Nabile P. Hage, Editor, Zwanna, P.O. Box 38261, Atlanta, GA
30334. Published by Dark Zulu Lies Comics, Inc. Last issue 32
pages. Height 28 cm. Line drawings (some in color); Commercial advertising. OCLC no. 28389961. Subject focus and/or
Features: Comic books, strips, etc.
WHi v.l, n.l Pam 00-305 Apr/May, 1993
Each entry begins with an entry number, followed by one or more whitespace characters, followed by descriptive text split over newlines.
iXML grammar
data: entry+ .
entry: -#a, entrynum, " "+, content .
entrynum: -digit+ .
digit: ["1"-"9"] .
content: ~[]+; -#a+ .
This initial attempt at an iXML grammar produces an ambiguous parse (using the CoffeePot iXML processor).
Output
<data xmlns:ixml="http://invisiblexml.org/NS" ixml:state="ambiguous">
<entry>
<entrynum>1</entrynum>
<content>2 Hype. 1990?- 1993. Frequency: Bimonthly. River Edge, NJ. Published by Word Up! Video,
Inc. Last issue 66 pages. Height 28 cm. Line drawings; Photographs (some in color); Commercial
advertising; Table of contents. Previous editor(s): Marica A. Cole. ISSN 1056-4632. LC card
no. sn91-1965. OCLC no. 23715422. Subject focus and/or Features: Hip hop culture, Music, Rap
music. WHi v.l, n.6; v.2, n.5 Pam 01-5450 Aug, 1992; Aug, 1993 6561 The Zora Neale Hurston
Forum. 1986-. Frequency: Semiannual. Ruth T. Sheffey, Editor, The Zora Neale Hurston Forum,
P.O. Box 550, Morgan State University, Baltimore, MD 21239. $15 for individuals and
institutions. Telephone: (301) 444-3435. Published by Zora Neale Hurston Society. Last issue
69 pages. Last volume 142 pages. Height 23 cm. Photographs; Table of contents. ISSN 1051-6867.
LC card no. 90-649339. OCLC no. 15610848. Subject focus and/or Features: Hurston, Zora Neale,
Literature, Literary criticism. MdBMC v.l, n.l-v.8, n.2 Special Collections Fall, 1986-Spring,
1994 TxDw v.l, n.l; v.2, n.l Woman’s Collection Fall, 1986; Fall, 1987 WU v.l, n.l-
AP/Z893/N345 Fall, 1986</content>
</entry>
<entry>
<entrynum>6562</entrynum>
<content>Zwanna: Son of Zulu. 1993-. Frequency: Unknown.
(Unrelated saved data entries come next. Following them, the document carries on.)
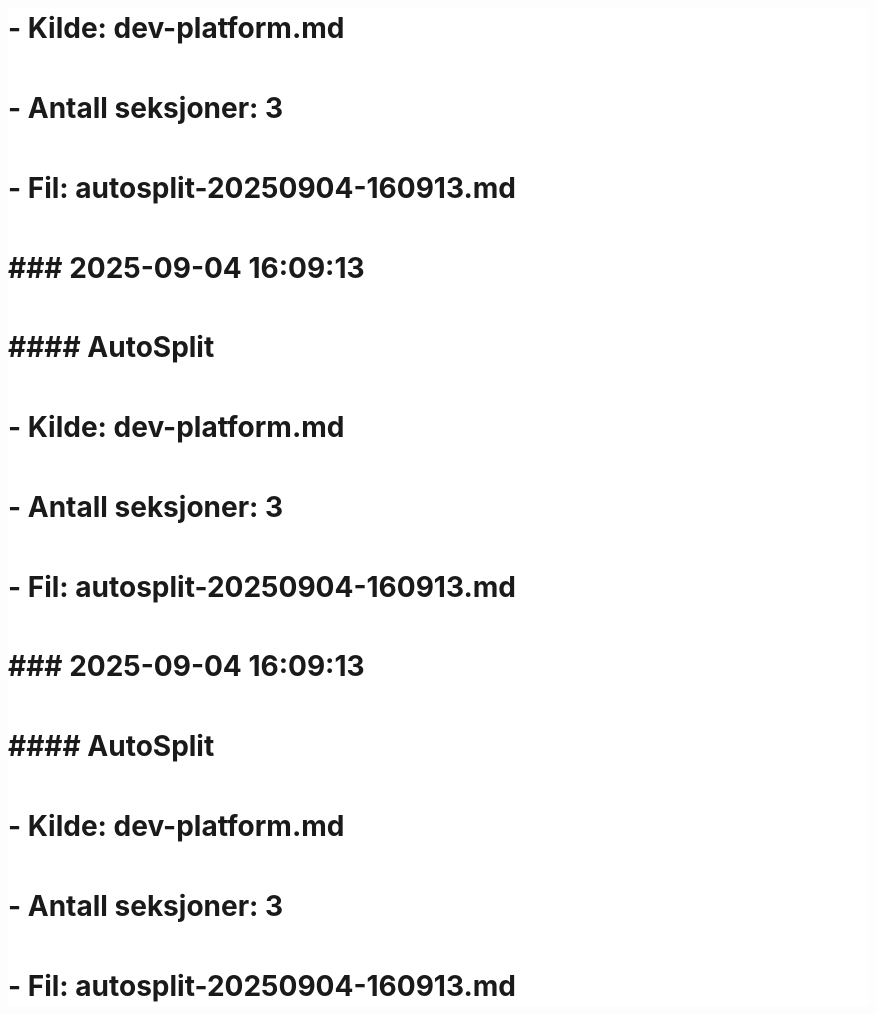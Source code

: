 # \- Kilde: dev-platform.md

# \- Antall seksjoner: 3

# \- Fil: autosplit-20250904-160913.md

#

#

#

#

# \### 2025-09-04 16:09:13

# \#### AutoSplit

# \- Kilde: dev-platform.md

# \- Antall seksjoner: 3

# \- Fil: autosplit-20250904-160913.md

#

#

#

#

# \### 2025-09-04 16:09:13

# \#### AutoSplit

# \- Kilde: dev-platform.md

# \- Antall seksjoner: 3

# \- Fil: autosplit-20250904-160913.md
Nabile P. Hage, Editor, Zwanna, P.O.
Box 38261, Atlanta, GA 30334. Published by Dark Zulu Lies Comics, Inc. Last issue 32 pages.
Height 28 cm. Line drawings (some in color); Commercial advertising. OCLC no. 28389961.
Subject focus and/or Features: Comic books, strips, etc. WHi v.l, n.l Pam 00-305 Apr/May, 1993
</content>
</entry>
</data>
As a start, I would like to understand how to chunk the entries, and then begin to parse the content: e.g., each entry number is followed by one or more spaces, then an alphanumeric title, which is followed by period, etc.
Your grammar is very very ambiguous, because "~[]" includes #a, so there are dozens of ways to parse the input. You have to determine how to unambiguously identify the start of an entry, and if that is 'if it starts with a number', then you also have to prevent lines that begin with a number from being recognised as 'content', for example,
content: line+.
line: ~["0"-"9"], ~[#a]*, #a.
If you want to track down ambiguity, you can try my implementation (https://homepages.cwi.nl/~steven/ixml/tutorial/run.html) which is much slower than Norm's, but gives potentially useful information about the source of ambiguity.
Here is a reasonable first try for your content, but note that that lone 1994 in the content gets treated as an entry number:
ocr: entry+.
entry: numbered, unnumbered*.
-numbered: number, (line*; -#a), blank-line.
-blank-line: -#a.
-line: ~[#a]+, -#a.
@number: ["0"-"9"]+, -" ".
-unnumbered: ~["0"-"9"; #a], line+, blank-line.